In order to quantify the reduction of H3K9me2, western blot analysis was performed on acid extracted histones using H3K9me2 antibodies. Adult carcasses, with the gonads removed, were used to rule out any effect of the RNA silencing machinery in the germline [21]. The analysis revealed that single heterozygotes of RNA Pol II 140(A5)/+ and RNA silencing machinery mutants alone showed very modest to no change in H3K9me2 levels compared to the wild type. However, trans-heterozygotes for the combined mutants showed a strong reduction in H3K9me2 levels compared with wild type and single heterozygotes (Figure 3). The western blot analysis also corroborated the PEV analysis.
Figure 3
Western blot analysis of H3K9me2 levels in RNA Pol II 140 and small RNA pathway mutants. Adult carcasses were used for acid extraction of histones. Results from three independent biological replicates are shown. Western blot analysis of acid extracted histones from adult carcasses of indicated genotypes is shown. Asterisk shows p value < 0.05. Standard error from four different experiments is shown.
We next performed chromatin immunoprecipitation (ChIP) using H3K9me2 antibodies on adult flies. The combination of RNA Pol II and dcr-2 was selected because it gave the strongest suppression of PEV in the w [m4h] background. The ChIP analysis revealed significant enrichment of H3K9me2 at the white locus in the vicinity of centromeric heterochromatin (w [m4h] genetic background). The tubulin locus (in euchromatin) did not show any enrichment of H3K9me2 nor any significant difference in the amount of H3K9me2 between the control (In(1)w [m4h];+/+), single heterozygous mutants and the double heterozygotes of RNA Pol II 140 and dcr-2(L811fsX). However, at the white (which lies in the vicinity of centromeric heterochromatin due to the inversion) locus, the double heterozygotes of RNA Pol II 140 (A5)/+; dcr-2 (L811fsX) showed significant reduction (about fourfold) of H3K9me2 compared to the control as well as to single heterozygote mutants (Figure 4). Also, there was no significant change in H3K9me2 between the control and single heterozygotes of RNA Pol II 140 and dcr-2. The ChIP analysis at the white locus in the In(1)w [m4h] genetic background indicates the importance of H3K9me2 in suppressing the white locus. The ChIP results are consistent with the PEV analysis and Western blot results.
Figure 4
Chromatin Immunoprecipitation analysis of H3K9me2 levels in the RNA Pol II 140 and small RNA pathway mutants. Chromatin immunoprecipitation analysis of indicated genotypes on the X axis was performed. The Y axis indicates fold difference changes in H3K9me2 at the white and tubulin loci between different genotypes.

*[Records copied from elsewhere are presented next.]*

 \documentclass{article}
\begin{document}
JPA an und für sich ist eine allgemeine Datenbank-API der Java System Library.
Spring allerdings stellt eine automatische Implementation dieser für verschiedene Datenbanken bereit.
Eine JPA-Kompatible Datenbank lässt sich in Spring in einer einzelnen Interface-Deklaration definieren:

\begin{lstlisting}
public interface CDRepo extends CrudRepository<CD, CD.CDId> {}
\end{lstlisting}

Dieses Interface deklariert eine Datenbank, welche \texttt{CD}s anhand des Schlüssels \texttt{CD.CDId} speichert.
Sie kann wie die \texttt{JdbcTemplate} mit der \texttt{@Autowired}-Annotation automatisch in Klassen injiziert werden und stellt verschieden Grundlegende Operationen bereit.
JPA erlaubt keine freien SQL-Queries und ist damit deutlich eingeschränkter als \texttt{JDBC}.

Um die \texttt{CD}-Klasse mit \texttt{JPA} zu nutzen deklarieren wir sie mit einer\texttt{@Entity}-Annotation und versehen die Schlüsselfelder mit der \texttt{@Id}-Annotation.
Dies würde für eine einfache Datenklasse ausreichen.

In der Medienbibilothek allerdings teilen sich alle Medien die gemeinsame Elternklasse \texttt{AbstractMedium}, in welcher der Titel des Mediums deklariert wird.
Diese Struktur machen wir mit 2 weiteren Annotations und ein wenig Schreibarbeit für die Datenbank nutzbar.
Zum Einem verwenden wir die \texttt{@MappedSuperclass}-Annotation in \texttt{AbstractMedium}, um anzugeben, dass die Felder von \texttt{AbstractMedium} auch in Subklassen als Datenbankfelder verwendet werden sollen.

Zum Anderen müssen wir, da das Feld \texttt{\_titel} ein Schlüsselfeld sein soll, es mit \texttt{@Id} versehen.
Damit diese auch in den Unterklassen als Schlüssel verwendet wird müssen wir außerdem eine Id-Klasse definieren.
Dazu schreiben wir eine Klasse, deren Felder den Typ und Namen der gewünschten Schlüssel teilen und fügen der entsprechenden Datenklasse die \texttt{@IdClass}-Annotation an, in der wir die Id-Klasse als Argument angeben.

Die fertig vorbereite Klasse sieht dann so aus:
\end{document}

The figure at the bottom shows the inverted arrangement of the white locus in the vicinity of centromeric hetrochromatin and is enriched in H3K9me2. The tubulin locus is in euchromatin and is not significantly enriched in H3K9me2. Asterisk indicates P < 0.05 from four different replicas.
In addition to the second largest subunit of RNA Pol II, we also studied the effect of the RNA Pol II's largest subunit mutation on H3K9me2 levels in the adult carcass (Figure 3). As the largest subunit gene (RNA Pol II215 W81) is located on the X-chromosome, a PEV analysis of male flies was not possible and the fact that a translocation balancer chromosome between the X chromosome and the second chromosome was not available precluded any immunofluoresence analysis on larval polytene nuclei. The mutant allele used was W81, which has a truncated carboxyl terminal domain (CTD) due to the presence of a premature stop codon.

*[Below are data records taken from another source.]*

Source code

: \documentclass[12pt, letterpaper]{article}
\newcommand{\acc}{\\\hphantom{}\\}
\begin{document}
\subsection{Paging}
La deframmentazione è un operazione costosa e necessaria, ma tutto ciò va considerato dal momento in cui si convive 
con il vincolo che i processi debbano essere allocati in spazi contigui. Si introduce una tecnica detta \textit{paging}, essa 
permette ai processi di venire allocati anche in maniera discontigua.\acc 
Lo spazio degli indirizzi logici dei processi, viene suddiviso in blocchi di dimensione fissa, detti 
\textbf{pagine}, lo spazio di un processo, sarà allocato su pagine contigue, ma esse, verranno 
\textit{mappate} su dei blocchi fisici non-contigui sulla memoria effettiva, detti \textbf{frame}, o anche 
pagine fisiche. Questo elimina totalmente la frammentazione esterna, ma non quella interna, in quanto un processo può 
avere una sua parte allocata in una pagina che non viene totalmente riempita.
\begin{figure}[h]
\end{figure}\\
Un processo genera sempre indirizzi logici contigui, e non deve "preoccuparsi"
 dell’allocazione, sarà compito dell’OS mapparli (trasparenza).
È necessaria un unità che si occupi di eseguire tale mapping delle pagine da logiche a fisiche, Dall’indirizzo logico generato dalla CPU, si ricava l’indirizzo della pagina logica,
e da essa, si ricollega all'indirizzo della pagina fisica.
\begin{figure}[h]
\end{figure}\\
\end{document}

Trans-heterozygotes of RNA Pol II215(W81)/+; dcr-2(L811fsX) showed a significant reduction of H3K9me2 in Western blot analysis compared to the wild type as well as RNA Pol II215(W81)/+ alone. The reduction of H3K9me2 with two different subunits of RNA Pol II, in combination with dicer-2 mutations, provides further evidence of a role of RNA pol II in heterochromatin formation in conjunction with RNA silencing genes.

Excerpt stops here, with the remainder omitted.